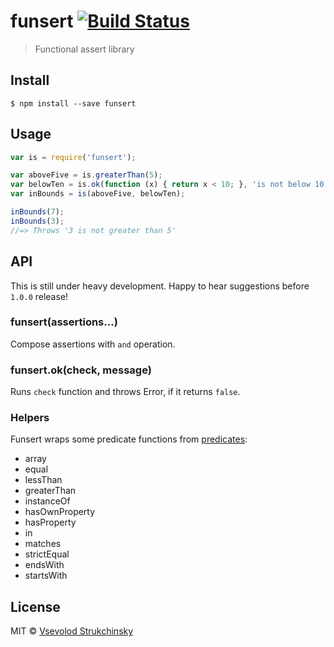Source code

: # funsert [![Build Status](https://travis-ci.org/floatdrop/funsert.svg?branch=master)](https://travis-ci.org/floatdrop/funsert)

> Functional assert library

## Install

```
$ npm install --save funsert
```


## Usage

```js
var is = require('funsert');

var aboveFive = is.greaterThan(5);
var belowTen = is.ok(function (x) { return x < 10; }, 'is not below 10');
var inBounds = is(aboveFive, belowTen);

inBounds(7);
inBounds(3);
//=> Throws '3 is not greater than 5'
```


## API

This is still under heavy development. Happy to hear suggestions before `1.0.0` release!

### funsert(assertions...)

Compose assertions with `and` operation.

### funsert.ok(check, message)

Runs `check` function and throws Error, if it returns `false`.

### Helpers

Funsert wraps some predicate functions from [predicates](https://github.com/wookieb/predicates):

- array
- equal
- lessThan
- greaterThan
- instanceOf
- hasOwnProperty
- hasProperty
- in
- matches
- strictEqual
- endsWith
- startsWith

## License

MIT © [Vsevolod Strukchinsky](http://github.com/floatdrop)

Problem description = Nothing but a number should be given: how many lines of the material contain "greaterThan".

Answer for this exercise = 2